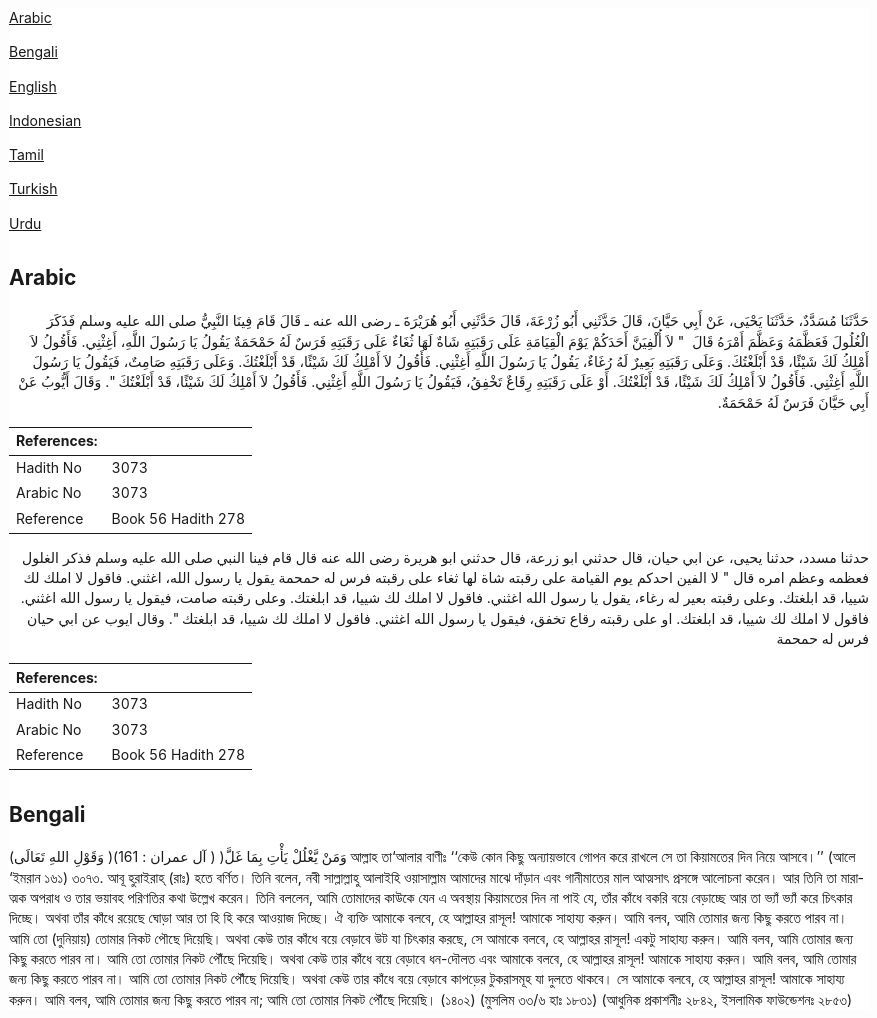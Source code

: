 [Arabic](#arabic)

[Bengali](#bengali)

[English](#english)

[Indonesian](#indonesian)

[Tamil](#tamil)

[Turkish](#turkish)

[Urdu](#urdu)

## Arabic


<div dir="rtl" lang="ar" style={{fontSize:'larger',backgroundColor:'#f8f9fa',padding:20}}>
حَدَّثَنَا مُسَدَّدٌ، حَدَّثَنَا يَحْيَى، عَنْ أَبِي حَيَّانَ، قَالَ حَدَّثَنِي أَبُو زُرْعَةَ، قَالَ حَدَّثَنِي أَبُو هُرَيْرَةَ ـ رضى الله عنه ـ قَالَ قَامَ فِينَا النَّبِيُّ صلى الله عليه وسلم فَذَكَرَ الْغُلُولَ فَعَظَّمَهُ وَعَظَّمَ أَمْرَهُ قَالَ ‏ "‏ لاَ أُلْفِيَنَّ أَحَدَكُمْ يَوْمَ الْقِيَامَةِ عَلَى رَقَبَتِهِ شَاةٌ لَهَا ثُغَاءٌ عَلَى رَقَبَتِهِ فَرَسٌ لَهُ حَمْحَمَةٌ يَقُولُ يَا رَسُولَ اللَّهِ، أَغِثْنِي‏.‏ فَأَقُولُ لاَ أَمْلِكُ لَكَ شَيْئًا، قَدْ أَبْلَغْتُكَ‏.‏ وَعَلَى رَقَبَتِهِ بَعِيرٌ لَهُ رُغَاءٌ، يَقُولُ يَا رَسُولَ اللَّهِ أَغِثْنِي‏.‏ فَأَقُولُ لاَ أَمْلِكُ لَكَ شَيْئًا، قَدْ أَبْلَغْتُكَ‏.‏ وَعَلَى رَقَبَتِهِ صَامِتٌ، فَيَقُولُ يَا رَسُولَ اللَّهِ أَغِثْنِي‏.‏ فَأَقُولُ لاَ أَمْلِكُ لَكَ شَيْئًا، قَدْ أَبْلَغْتُكَ‏.‏ أَوْ عَلَى رَقَبَتِهِ رِقَاعٌ تَخْفِقُ، فَيَقُولُ يَا رَسُولَ اللَّهِ أَغِثْنِي‏.‏ فَأَقُولُ لاَ أَمْلِكُ لَكَ شَيْئًا، قَدْ أَبْلَغْتُكَ ‏"‏‏.‏ وَقَالَ أَيُّوبُ عَنْ أَبِي حَيَّانَ فَرَسٌ لَهُ حَمْحَمَةٌ‏.‏
</div>
<div style={{backgroundColor:'#f8f9fa',padding:20, marginBottom: 10}}><table> <thead> <tr> <th>References:</th> <th></th> </tr> </thead> <tbody><tr><td>Hadith No</td><td>3073</td></tr><tr><td>Arabic No</td><td>3073</td></tr><tr><td>Reference</td><td>Book 56 Hadith 278</td></tr></tbody></table></div>


<div dir="rtl" lang="ar" style={{fontSize:'larger',backgroundColor:'#f8f9fa',padding:20}}>
حدثنا مسدد، حدثنا يحيى، عن ابي حيان، قال حدثني ابو زرعة، قال حدثني ابو هريرة رضى الله عنه قال قام فينا النبي صلى الله عليه وسلم فذكر الغلول فعظمه وعظم امره قال " لا الفين احدكم يوم القيامة على رقبته شاة لها ثغاء على رقبته فرس له حمحمة يقول يا رسول الله، اغثني. فاقول لا املك لك شييا، قد ابلغتك. وعلى رقبته بعير له رغاء، يقول يا رسول الله اغثني. فاقول لا املك لك شييا، قد ابلغتك. وعلى رقبته صامت، فيقول يا رسول الله اغثني. فاقول لا املك لك شييا، قد ابلغتك. او على رقبته رقاع تخفق، فيقول يا رسول الله اغثني. فاقول لا املك لك شييا، قد ابلغتك ". وقال ايوب عن ابي حيان فرس له حمحمة
</div>
<div style={{backgroundColor:'#f8f9fa',padding:20, marginBottom: 10}}><table> <thead> <tr> <th>References:</th> <th></th> </tr> </thead> <tbody><tr><td>Hadith No</td><td>3073</td></tr><tr><td>Arabic No</td><td>3073</td></tr><tr><td>Reference</td><td>Book 56 Hadith 278</td></tr></tbody></table></div>

## Bengali


<div dir="ltr" lang="bn" style={{fontSize:'larger',backgroundColor:'#f8f9fa',padding:20}}>
(وَقَوْلِ اللهِ تَعَالَى )وَمَنْ يَّغْلُلْ يَأْتِ بِمَا غَلَّ( ( آل عمران : 161) আল্লাহ তা‘আলার বাণীঃ ‘‘কেউ কোন কিছু অন্যায়ভাবে গোপন করে রাখলে সে তা কিয়ামতের দিন নিয়ে আসবে।’’ (আলে ‘ইমরান ১৬১) ৩০৭৩. আবূ হুরাইরাহ্ (রাঃ) হতে বর্ণিত। তিনি বলেন, নবী সাল্লাল্লাহু আলাইহি ওয়াসাল্লাম আমাদের মাঝে দাঁড়ান এবং গানীমাতের মাল আত্মসাৎ প্রসঙ্গে আলোচনা করেন। আর তিনি তা মারাত্মক অপরাধ ও তার ভয়াবহ পরিণতির কথা উল্লেখ করেন। তিনি বললেন, আমি তোমাদের কাউকে যেন এ অবস্থায় কিয়ামতের দিন না পাই যে, তাঁর কাঁধে বকরি বয়ে বেড়াচ্ছে আর তা ভ্যাঁ ভ্যাঁ করে চিৎকার দিচ্ছে। অথবা তাঁর কাঁধে রয়েছে ঘোড়া আর তা হি হি করে আওয়াজ দিচ্ছে। ঐ ব্যক্তি আমাকে বলবে, হে আল্লাহর রাসূল! আমাকে সাহায্য করুন। আমি বলব, আমি তোমার জন্য কিছু করতে পারব না। আমি তো (দুনিয়ায়) তোমার নিকট পৌছে দিয়েছি। অথবা কেউ তার কাঁধে বয়ে বেড়াবে উট যা চিৎকার করছে, সে আমাকে বলবে, হে আল্লাহর রাসূল! একটু সাহায্য করুন। আমি বলব, আমি তোমার জন্য কিছু করতে পারব না। আমি তো তোমার নিকট পৌঁছে দিয়েছি। অথবা কেউ তার কাঁধে বয়ে বেড়াবে ধন-দৌলত এবং আমাকে বলবে, হে আল্লাহর রাসূল! আমাকে সাহায্য করুন। আমি বলব, আমি তোমার জন্য কিছু করতে পারব না। আমি তো তোমার নিকট পৌঁছে দিয়েছি। অথবা কেউ তার কাঁধে বয়ে বেড়াবে কাপড়ের টুকরাসমূহ যা দুলতে থাকবে। সে আমাকে বলবে, হে আল্লাহর রাসূল! আমাকে সাহায্য করুন। আমি বলব, আমি তোমার জন্য কিছু করতে পারব না; আমি তো তোমার নিকট পৌঁছে দিয়েছি। (১৪০২) (মুসলিম ৩৩/৬ হাঃ ১৮৩১) (আধুনিক প্রকাশনীঃ ২৮৪২, ইসলামিক ফাউন্ডেশনঃ ২৮৫৩)
</div>
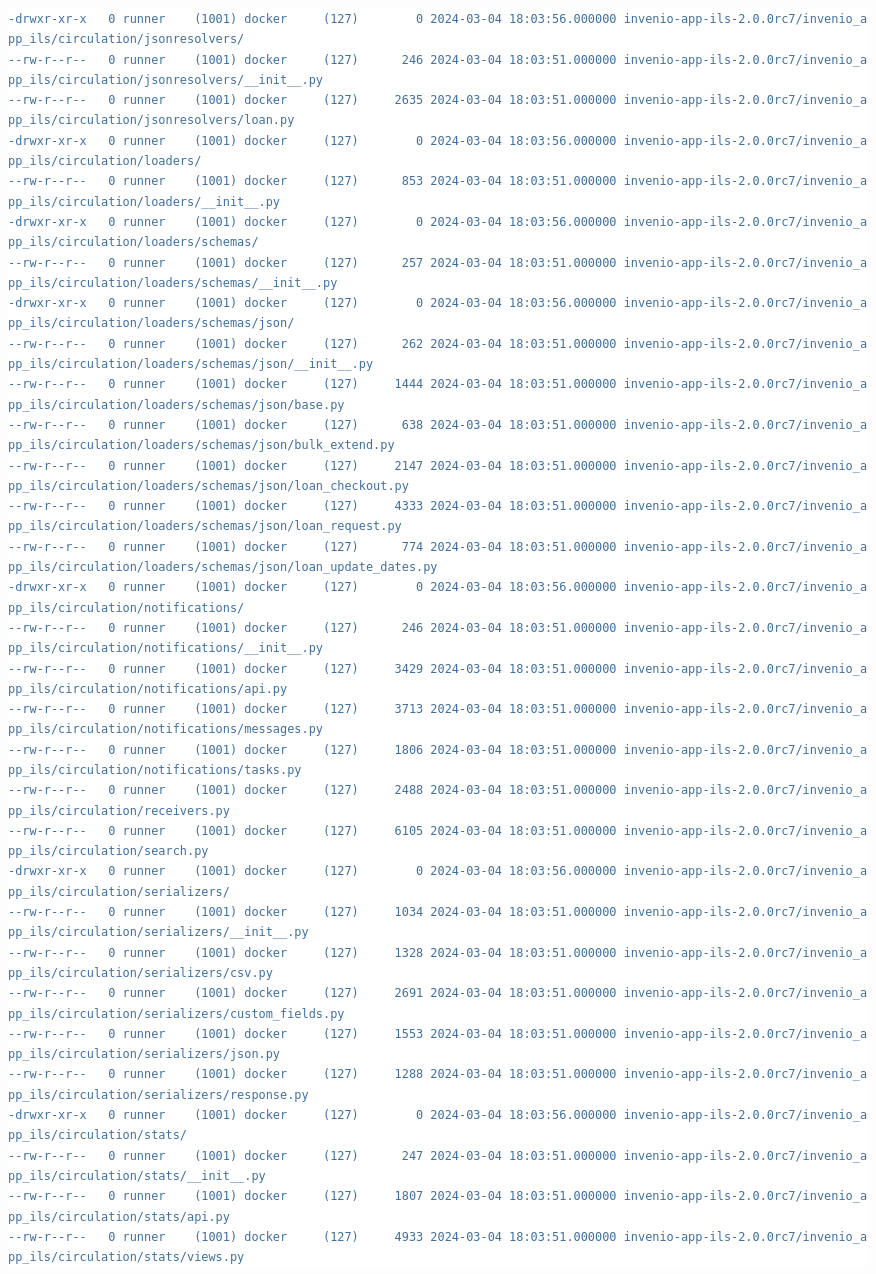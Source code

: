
 ```diff
-drwxr-xr-x   0 runner    (1001) docker     (127)        0 2024-03-04 18:03:56.000000 invenio-app-ils-2.0.0rc7/invenio_app_ils/circulation/jsonresolvers/
--rw-r--r--   0 runner    (1001) docker     (127)      246 2024-03-04 18:03:51.000000 invenio-app-ils-2.0.0rc7/invenio_app_ils/circulation/jsonresolvers/__init__.py
--rw-r--r--   0 runner    (1001) docker     (127)     2635 2024-03-04 18:03:51.000000 invenio-app-ils-2.0.0rc7/invenio_app_ils/circulation/jsonresolvers/loan.py
-drwxr-xr-x   0 runner    (1001) docker     (127)        0 2024-03-04 18:03:56.000000 invenio-app-ils-2.0.0rc7/invenio_app_ils/circulation/loaders/
--rw-r--r--   0 runner    (1001) docker     (127)      853 2024-03-04 18:03:51.000000 invenio-app-ils-2.0.0rc7/invenio_app_ils/circulation/loaders/__init__.py
-drwxr-xr-x   0 runner    (1001) docker     (127)        0 2024-03-04 18:03:56.000000 invenio-app-ils-2.0.0rc7/invenio_app_ils/circulation/loaders/schemas/
--rw-r--r--   0 runner    (1001) docker     (127)      257 2024-03-04 18:03:51.000000 invenio-app-ils-2.0.0rc7/invenio_app_ils/circulation/loaders/schemas/__init__.py
-drwxr-xr-x   0 runner    (1001) docker     (127)        0 2024-03-04 18:03:56.000000 invenio-app-ils-2.0.0rc7/invenio_app_ils/circulation/loaders/schemas/json/
--rw-r--r--   0 runner    (1001) docker     (127)      262 2024-03-04 18:03:51.000000 invenio-app-ils-2.0.0rc7/invenio_app_ils/circulation/loaders/schemas/json/__init__.py
--rw-r--r--   0 runner    (1001) docker     (127)     1444 2024-03-04 18:03:51.000000 invenio-app-ils-2.0.0rc7/invenio_app_ils/circulation/loaders/schemas/json/base.py
--rw-r--r--   0 runner    (1001) docker     (127)      638 2024-03-04 18:03:51.000000 invenio-app-ils-2.0.0rc7/invenio_app_ils/circulation/loaders/schemas/json/bulk_extend.py
--rw-r--r--   0 runner    (1001) docker     (127)     2147 2024-03-04 18:03:51.000000 invenio-app-ils-2.0.0rc7/invenio_app_ils/circulation/loaders/schemas/json/loan_checkout.py
--rw-r--r--   0 runner    (1001) docker     (127)     4333 2024-03-04 18:03:51.000000 invenio-app-ils-2.0.0rc7/invenio_app_ils/circulation/loaders/schemas/json/loan_request.py
--rw-r--r--   0 runner    (1001) docker     (127)      774 2024-03-04 18:03:51.000000 invenio-app-ils-2.0.0rc7/invenio_app_ils/circulation/loaders/schemas/json/loan_update_dates.py
-drwxr-xr-x   0 runner    (1001) docker     (127)        0 2024-03-04 18:03:56.000000 invenio-app-ils-2.0.0rc7/invenio_app_ils/circulation/notifications/
--rw-r--r--   0 runner    (1001) docker     (127)      246 2024-03-04 18:03:51.000000 invenio-app-ils-2.0.0rc7/invenio_app_ils/circulation/notifications/__init__.py
--rw-r--r--   0 runner    (1001) docker     (127)     3429 2024-03-04 18:03:51.000000 invenio-app-ils-2.0.0rc7/invenio_app_ils/circulation/notifications/api.py
--rw-r--r--   0 runner    (1001) docker     (127)     3713 2024-03-04 18:03:51.000000 invenio-app-ils-2.0.0rc7/invenio_app_ils/circulation/notifications/messages.py
--rw-r--r--   0 runner    (1001) docker     (127)     1806 2024-03-04 18:03:51.000000 invenio-app-ils-2.0.0rc7/invenio_app_ils/circulation/notifications/tasks.py
--rw-r--r--   0 runner    (1001) docker     (127)     2488 2024-03-04 18:03:51.000000 invenio-app-ils-2.0.0rc7/invenio_app_ils/circulation/receivers.py
--rw-r--r--   0 runner    (1001) docker     (127)     6105 2024-03-04 18:03:51.000000 invenio-app-ils-2.0.0rc7/invenio_app_ils/circulation/search.py
-drwxr-xr-x   0 runner    (1001) docker     (127)        0 2024-03-04 18:03:56.000000 invenio-app-ils-2.0.0rc7/invenio_app_ils/circulation/serializers/
--rw-r--r--   0 runner    (1001) docker     (127)     1034 2024-03-04 18:03:51.000000 invenio-app-ils-2.0.0rc7/invenio_app_ils/circulation/serializers/__init__.py
--rw-r--r--   0 runner    (1001) docker     (127)     1328 2024-03-04 18:03:51.000000 invenio-app-ils-2.0.0rc7/invenio_app_ils/circulation/serializers/csv.py
--rw-r--r--   0 runner    (1001) docker     (127)     2691 2024-03-04 18:03:51.000000 invenio-app-ils-2.0.0rc7/invenio_app_ils/circulation/serializers/custom_fields.py
--rw-r--r--   0 runner    (1001) docker     (127)     1553 2024-03-04 18:03:51.000000 invenio-app-ils-2.0.0rc7/invenio_app_ils/circulation/serializers/json.py
--rw-r--r--   0 runner    (1001) docker     (127)     1288 2024-03-04 18:03:51.000000 invenio-app-ils-2.0.0rc7/invenio_app_ils/circulation/serializers/response.py
-drwxr-xr-x   0 runner    (1001) docker     (127)        0 2024-03-04 18:03:56.000000 invenio-app-ils-2.0.0rc7/invenio_app_ils/circulation/stats/
--rw-r--r--   0 runner    (1001) docker     (127)      247 2024-03-04 18:03:51.000000 invenio-app-ils-2.0.0rc7/invenio_app_ils/circulation/stats/__init__.py
--rw-r--r--   0 runner    (1001) docker     (127)     1807 2024-03-04 18:03:51.000000 invenio-app-ils-2.0.0rc7/invenio_app_ils/circulation/stats/api.py
--rw-r--r--   0 runner    (1001) docker     (127)     4933 2024-03-04 18:03:51.000000 invenio-app-ils-2.0.0rc7/invenio_app_ils/circulation/stats/views.py
```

WORK ORDER>
State how many lines in the listing above contain the word "Arabic", giving only the number.

WRITTEN ANSWER>
4